My new part-time job is as a workshop presenter with Scientists in Schools. My first day visiting a school, the school went into “Shelter-in-Place” mode. Yep, I was in a school near downtown Ottawa last Wednesday while the gunman was on the loose. My first day “on the job,” as it were. And we had a “shooter” situation. Murphy’s Law, right?
Luckily I wasn’t actually giving the presentation. I was just observing. On the job training, if you will. The actual presenter soldiered on like nothing untoward was happening.
As my 2-hour parking permit was about to expire, the principal escorted me out of the school (to move my car) after a while. This school is in a neighbourhood where parking comes at a premium and even the paid municipal lots have a two-hour limit. At the door the lady principal turned to me and said, “I just need to apprise you of what the situation is. Then you can decide whether you want to go out there or not…. at your own risk.” My own risk. Of course.

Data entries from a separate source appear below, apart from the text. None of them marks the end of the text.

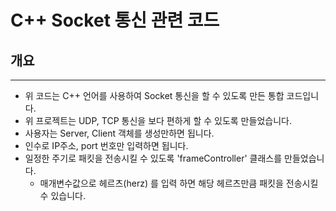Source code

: # C++ Socket 통신 관련 코드 

## 개요 
---
* 위 코드는 C++ 언어를 사용하여 Socket 통신을 할 수 있도록 만든 통합 코드입니다. 
* 위 프로젝트는 UDP, TCP 통신을 보다 편하게 할 수 있도록 만들었습니다. 
* 사용자는 Server, Client 객체를 생성만하면 됩니다. 
* 인수로 IP주소, port 번호만 입력하면 됩니다. 
* 일정한 주기로 패킷을 전송시킬 수 있도록 'frameController' 클래스를 만들었습니다.
  * 매개변수값으로 헤르츠(herz) 를 입력 하면 해당 헤르츠만큼 패킷을 전송시킬 수 있습니다. 
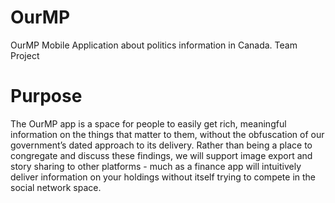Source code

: # OurMP
OurMP
Mobile Application about politics information in Canada. Team Project

# Purpose
The OurMP app is a space for people to easily get rich, meaningful information on the things that matter to them, without the obfuscation of our government’s dated approach to its delivery. Rather than being a place to congregate and discuss these findings, we will support image export and story sharing to other platforms - much as a finance app will intuitively deliver information on your holdings without itself trying to compete in the social network space.
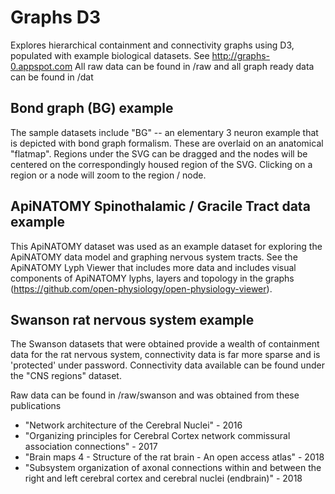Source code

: # Graphs D3
Explores hierarchical containment and connectivity graphs using D3, populated with example biological datasets.
See http://graphs-0.appspot.com
All raw data can be found in /raw and all graph ready data can be found in /dat

## Bond graph (BG) example
The sample datasets include "BG" -- an elementary 3 neuron example that is depicted with bond graph formalism. These are overlaid on an anatomical "flatmap".
Regions under the SVG can be dragged and the nodes will be centered on the correspondingly housed region of the SVG. Clicking on a region or a node will zoom to the region / node.

## ApiNATOMY Spinothalamic / Gracile Tract data example
This ApiNATOMY dataset was used as an example dataset for exploring the ApiNATOMY data model and graphing nervous system tracts. See the ApiNATOMY Lyph Viewer that includes more data and includes visual components of ApiNATOMY lyphs, layers and topology in the graphs (https://github.com/open-physiology/open-physiology-viewer).

## Swanson rat nervous system example
The Swanson datasets that were obtained provide a wealth of containment data for the rat nervous system, connectivity data is far more sparse and is 'protected' under password. Connectivity data available can be found under the "CNS regions" dataset.

Raw data can be found in /raw/swanson and was obtained from these publications
* "Network architecture of the Cerebral Nuclei" - 2016
* "Organizing principles for Cerebral Cortex network commissural association connections" - 2017
* "Brain maps 4 - Structure of the rat brain - An open access atlas" - 2018
* "Subsystem organization of axonal connections within and between the right and left cerebral cortex and cerebral nuclei (endbrain)" - 2018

After listening (and inwardly rolling my eyes once or twice – at this point no one really knew ANYTHING about what was going on, so her warnings were exceedingly vague), I was left thinking “Hmmm, shooter, or parking ticket…. Shooter, or parking ticket…. Shooter or…” A typical City of Ottawa parking ticket is $50. At least. Then the principal informed me that “the situation” she was filling me in on (if you could call it that) was actually happening on Parliament Hill. That’s at least 5 kilometres away, I thought.
Of course, I took the chance and ventured out. I really hate parking tickets. And, really, what are the chances, right? There’s a crazy guy downtown, but I’m a good two miles away.
It was 11 AM on a Wednesday, a day of beautiful fall weather. I was in the Glebe, a gentrified neighbourhood in central Ottawa. And the streets were completely deserted. Nobody was meandering in and out of the trendy shops, toting their shopping. Nobody was out raking leaves. The front windows of the large heritage homes stared at me expressionlessly. Playground swings blew in the wind, empty, while the kids were left missing recess and going squirrely inside the locked schools. The whole neighbourhood was shatteringly silent. It really was scary.
I guess it was about then that I started to clue-in that something pretty big really had happened in my hometown that day. I decided to resist tuning into the news, at least until later. I didn’t want to make myself so freaked out that I’d be too scared to walk back to the school.
When I did get back to the school, the presenter had finished the workshop. The parent volunteers were leaving. The teacher was gone on her lunch break. The group of grade threes we’d been visiting had descended into the chaos of a boisterous (and fairly destructive-looking) indoor nutrition break. I helped the presenter pack up and lug all her stuff back down to the entrance, where I was, once again, shown out by the still vigilant principal.
On the way home I tuned into the radio. I quickly learned why the streets were so quiet. Police asked people in the downtown core to stay indoors and – if at all possible – out of their way. At lunchtime that day most people still didn’t know the full extent of what had happened and the rumour mill was busy filling in the gaps in our knowledge. Was there one shooter or several? Was there a car jacking? After what all sources agreed had happened at out National War Memorial, had someone then subsequently been shot at, or near, the RIdeau Centre?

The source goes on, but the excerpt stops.